Problem to solve.
The entries that follow need to be reproduced exactly, minus any images.

Document images with source code:
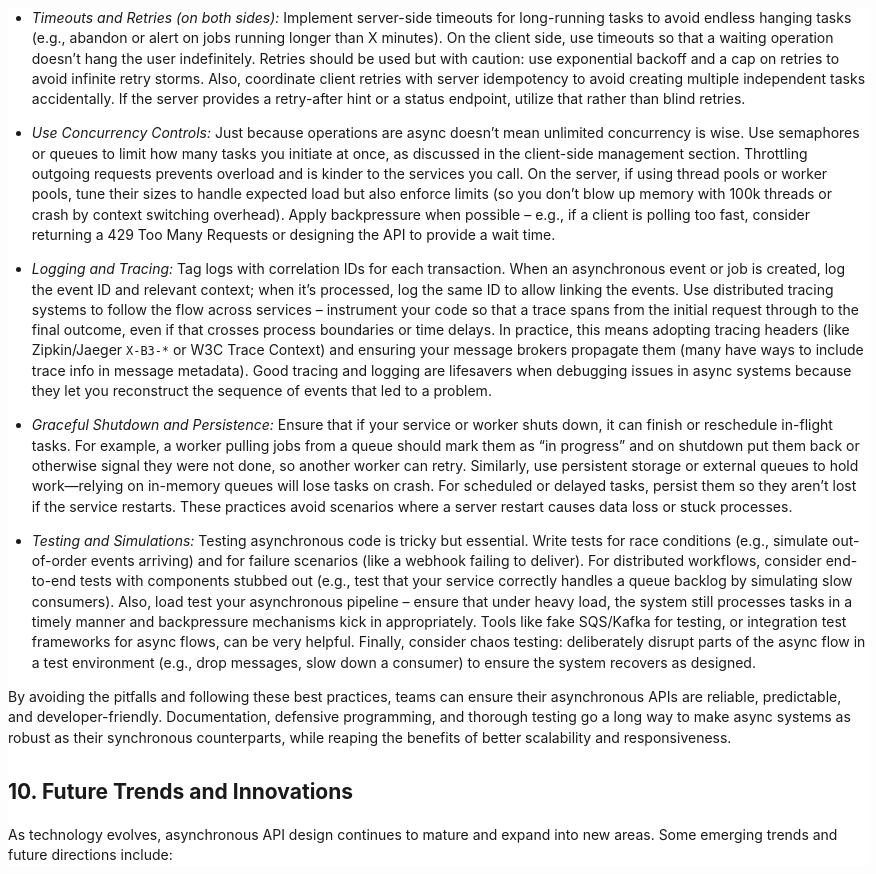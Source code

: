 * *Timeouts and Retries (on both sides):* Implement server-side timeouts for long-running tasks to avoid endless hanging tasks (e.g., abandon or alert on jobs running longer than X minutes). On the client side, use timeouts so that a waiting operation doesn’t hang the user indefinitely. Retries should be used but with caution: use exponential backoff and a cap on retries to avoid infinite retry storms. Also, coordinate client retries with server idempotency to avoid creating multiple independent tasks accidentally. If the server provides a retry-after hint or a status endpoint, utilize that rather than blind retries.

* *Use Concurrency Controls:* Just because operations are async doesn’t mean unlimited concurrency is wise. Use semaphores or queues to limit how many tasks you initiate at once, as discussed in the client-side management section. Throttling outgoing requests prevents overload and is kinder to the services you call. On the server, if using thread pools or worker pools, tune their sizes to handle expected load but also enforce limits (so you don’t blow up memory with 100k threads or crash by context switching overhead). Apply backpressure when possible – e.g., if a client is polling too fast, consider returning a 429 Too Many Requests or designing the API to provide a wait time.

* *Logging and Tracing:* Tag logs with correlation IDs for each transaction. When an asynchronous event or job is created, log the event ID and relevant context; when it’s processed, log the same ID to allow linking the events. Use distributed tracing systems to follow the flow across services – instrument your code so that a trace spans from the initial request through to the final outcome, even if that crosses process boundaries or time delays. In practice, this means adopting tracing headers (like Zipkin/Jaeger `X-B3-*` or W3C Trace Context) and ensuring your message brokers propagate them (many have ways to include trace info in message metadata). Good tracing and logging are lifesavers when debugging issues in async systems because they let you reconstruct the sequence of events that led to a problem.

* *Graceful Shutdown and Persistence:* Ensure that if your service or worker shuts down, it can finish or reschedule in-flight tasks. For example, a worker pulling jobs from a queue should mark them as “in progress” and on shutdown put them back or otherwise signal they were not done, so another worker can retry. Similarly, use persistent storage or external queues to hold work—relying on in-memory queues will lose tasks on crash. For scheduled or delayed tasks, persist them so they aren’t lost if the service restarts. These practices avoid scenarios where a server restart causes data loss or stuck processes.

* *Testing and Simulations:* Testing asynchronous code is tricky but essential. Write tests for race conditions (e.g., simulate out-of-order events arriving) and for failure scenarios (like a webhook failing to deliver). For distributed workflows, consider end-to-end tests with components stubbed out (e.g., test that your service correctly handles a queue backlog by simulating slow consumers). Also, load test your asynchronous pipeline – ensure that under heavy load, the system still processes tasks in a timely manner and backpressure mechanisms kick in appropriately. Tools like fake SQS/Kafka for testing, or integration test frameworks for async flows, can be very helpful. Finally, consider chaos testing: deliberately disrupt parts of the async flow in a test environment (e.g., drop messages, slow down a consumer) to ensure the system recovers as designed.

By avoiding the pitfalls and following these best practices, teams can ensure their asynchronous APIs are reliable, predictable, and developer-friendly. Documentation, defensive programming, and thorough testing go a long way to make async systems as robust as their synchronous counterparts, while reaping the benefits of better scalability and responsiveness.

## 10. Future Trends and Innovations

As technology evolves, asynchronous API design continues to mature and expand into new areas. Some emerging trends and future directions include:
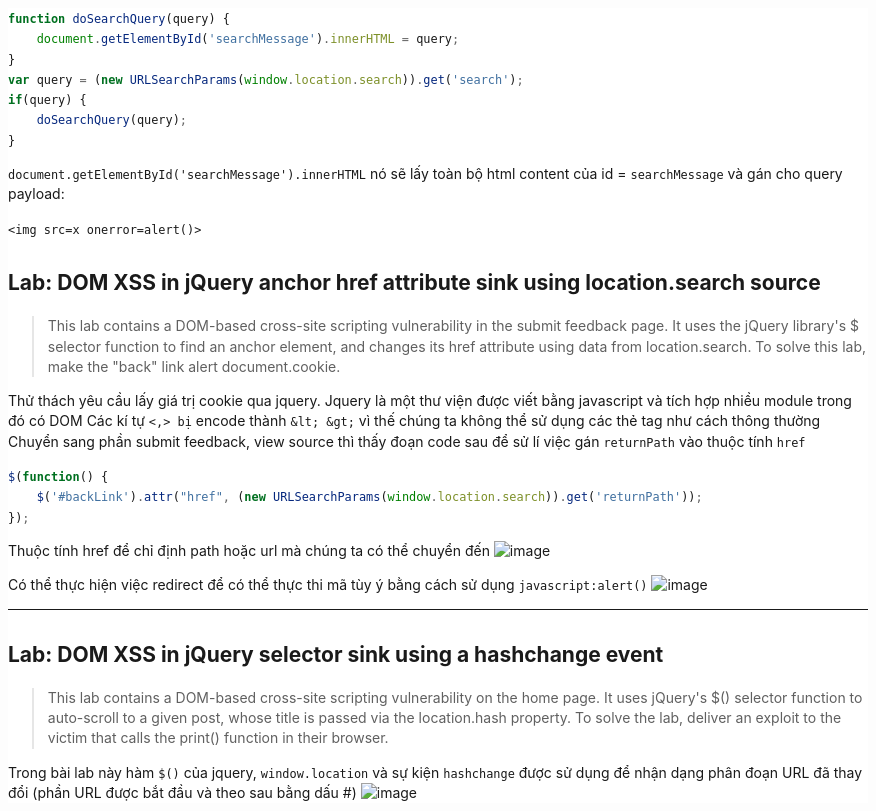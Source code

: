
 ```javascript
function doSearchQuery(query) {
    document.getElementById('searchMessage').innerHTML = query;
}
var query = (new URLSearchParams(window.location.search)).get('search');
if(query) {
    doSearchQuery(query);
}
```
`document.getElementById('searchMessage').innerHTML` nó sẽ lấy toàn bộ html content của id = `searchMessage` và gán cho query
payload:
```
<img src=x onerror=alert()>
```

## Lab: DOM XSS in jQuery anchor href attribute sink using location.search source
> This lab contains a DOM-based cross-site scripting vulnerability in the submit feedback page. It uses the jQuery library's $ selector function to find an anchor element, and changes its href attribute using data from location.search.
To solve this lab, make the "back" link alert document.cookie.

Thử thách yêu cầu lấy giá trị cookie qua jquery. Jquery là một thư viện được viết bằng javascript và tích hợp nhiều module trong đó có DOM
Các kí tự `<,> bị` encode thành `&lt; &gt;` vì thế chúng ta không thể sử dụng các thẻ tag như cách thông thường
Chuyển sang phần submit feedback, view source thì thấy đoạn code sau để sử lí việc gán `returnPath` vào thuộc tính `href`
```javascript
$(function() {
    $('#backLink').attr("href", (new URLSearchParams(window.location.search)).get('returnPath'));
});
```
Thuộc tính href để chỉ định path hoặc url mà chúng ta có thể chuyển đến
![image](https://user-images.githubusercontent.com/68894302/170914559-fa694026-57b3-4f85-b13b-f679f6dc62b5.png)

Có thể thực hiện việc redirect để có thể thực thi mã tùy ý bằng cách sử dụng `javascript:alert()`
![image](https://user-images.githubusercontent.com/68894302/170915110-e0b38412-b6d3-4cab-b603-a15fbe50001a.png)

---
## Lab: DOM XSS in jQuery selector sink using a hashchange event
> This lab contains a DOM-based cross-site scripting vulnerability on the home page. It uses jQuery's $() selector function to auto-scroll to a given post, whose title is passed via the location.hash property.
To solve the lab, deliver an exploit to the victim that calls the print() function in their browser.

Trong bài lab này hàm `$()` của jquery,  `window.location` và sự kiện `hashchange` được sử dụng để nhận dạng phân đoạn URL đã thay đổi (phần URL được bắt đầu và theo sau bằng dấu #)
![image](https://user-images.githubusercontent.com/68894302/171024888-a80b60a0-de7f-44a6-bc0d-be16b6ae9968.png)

Output of the task.
Source code

: * *Timeouts and Retries (on both sides):* Implement server-side timeouts for long-running tasks to avoid endless hanging tasks (e.g., abandon or alert on jobs running longer than X minutes). On the client side, use timeouts so that a waiting operation doesn’t hang the user indefinitely. Retries should be used but with caution: use exponential backoff and a cap on retries to avoid infinite retry storms. Also, coordinate client retries with server idempotency to avoid creating multiple independent tasks accidentally. If the server provides a retry-after hint or a status endpoint, utilize that rather than blind retries.

* *Use Concurrency Controls:* Just because operations are async doesn’t mean unlimited concurrency is wise. Use semaphores or queues to limit how many tasks you initiate at once, as discussed in the client-side management section. Throttling outgoing requests prevents overload and is kinder to the services you call. On the server, if using thread pools or worker pools, tune their sizes to handle expected load but also enforce limits (so you don’t blow up memory with 100k threads or crash by context switching overhead). Apply backpressure when possible – e.g., if a client is polling too fast, consider returning a 429 Too Many Requests or designing the API to provide a wait time.

* *Logging and Tracing:* Tag logs with correlation IDs for each transaction. When an asynchronous event or job is created, log the event ID and relevant context; when it’s processed, log the same ID to allow linking the events. Use distributed tracing systems to follow the flow across services – instrument your code so that a trace spans from the initial request through to the final outcome, even if that crosses process boundaries or time delays. In practice, this means adopting tracing headers (like Zipkin/Jaeger `X-B3-*` or W3C Trace Context) and ensuring your message brokers propagate them (many have ways to include trace info in message metadata). Good tracing and logging are lifesavers when debugging issues in async systems because they let you reconstruct the sequence of events that led to a problem.

* *Graceful Shutdown and Persistence:* Ensure that if your service or worker shuts down, it can finish or reschedule in-flight tasks. For example, a worker pulling jobs from a queue should mark them as “in progress” and on shutdown put them back or otherwise signal they were not done, so another worker can retry. Similarly, use persistent storage or external queues to hold work—relying on in-memory queues will lose tasks on crash. For scheduled or delayed tasks, persist them so they aren’t lost if the service restarts. These practices avoid scenarios where a server restart causes data loss or stuck processes.

* *Testing and Simulations:* Testing asynchronous code is tricky but essential. Write tests for race conditions (e.g., simulate out-of-order events arriving) and for failure scenarios (like a webhook failing to deliver). For distributed workflows, consider end-to-end tests with components stubbed out (e.g., test that your service correctly handles a queue backlog by simulating slow consumers). Also, load test your asynchronous pipeline – ensure that under heavy load, the system still processes tasks in a timely manner and backpressure mechanisms kick in appropriately. Tools like fake SQS/Kafka for testing, or integration test frameworks for async flows, can be very helpful. Finally, consider chaos testing: deliberately disrupt parts of the async flow in a test environment (e.g., drop messages, slow down a consumer) to ensure the system recovers as designed.

By avoiding the pitfalls and following these best practices, teams can ensure their asynchronous APIs are reliable, predictable, and developer-friendly. Documentation, defensive programming, and thorough testing go a long way to make async systems as robust as their synchronous counterparts, while reaping the benefits of better scalability and responsiveness.

## 10. Future Trends and Innovations

As technology evolves, asynchronous API design continues to mature and expand into new areas. Some emerging trends and future directions include:
Source code

:
 ```javascript
function doSearchQuery(query) {
    document.getElementById('searchMessage').innerHTML = query;
}
var query = (new URLSearchParams(window.location.search)).get('search');
if(query) {
    doSearchQuery(query);
}
```
`document.getElementById('searchMessage').innerHTML` nó sẽ lấy toàn bộ html content của id = `searchMessage` và gán cho query
payload:
```
<img src=x onerror=alert()>
```

## Lab: DOM XSS in jQuery anchor href attribute sink using location.search source
> This lab contains a DOM-based cross-site scripting vulnerability in the submit feedback page. It uses the jQuery library's $ selector function to find an anchor element, and changes its href attribute using data from location.search.
To solve this lab, make the "back" link alert document.cookie.

Thử thách yêu cầu lấy giá trị cookie qua jquery. Jquery là một thư viện được viết bằng javascript và tích hợp nhiều module trong đó có DOM
Các kí tự `<,> bị` encode thành `&lt; &gt;` vì thế chúng ta không thể sử dụng các thẻ tag như cách thông thường
Chuyển sang phần submit feedback, view source thì thấy đoạn code sau để sử lí việc gán `returnPath` vào thuộc tính `href`
```javascript
$(function() {
    $('#backLink').attr("href", (new URLSearchParams(window.location.search)).get('returnPath'));
});
```
Thuộc tính href để chỉ định path hoặc url mà chúng ta có thể chuyển đến
![image](https://user-images.githubusercontent.com/68894302/170914559-fa694026-57b3-4f85-b13b-f679f6dc62b5.png)

Có thể thực hiện việc redirect để có thể thực thi mã tùy ý bằng cách sử dụng `javascript:alert()`
![image](https://user-images.githubusercontent.com/68894302/170915110-e0b38412-b6d3-4cab-b603-a15fbe50001a.png)

---
## Lab: DOM XSS in jQuery selector sink using a hashchange event
> This lab contains a DOM-based cross-site scripting vulnerability on the home page. It uses jQuery's $() selector function to auto-scroll to a given post, whose title is passed via the location.hash property.
To solve the lab, deliver an exploit to the victim that calls the print() function in their browser.

Trong bài lab này hàm `$()` của jquery,  `window.location` và sự kiện `hashchange` được sử dụng để nhận dạng phân đoạn URL đã thay đổi (phần URL được bắt đầu và theo sau bằng dấu #)
![image](https://user-images.githubusercontent.com/68894302/171024888-a80b60a0-de7f-44a6-bc0d-be16b6ae9968.png)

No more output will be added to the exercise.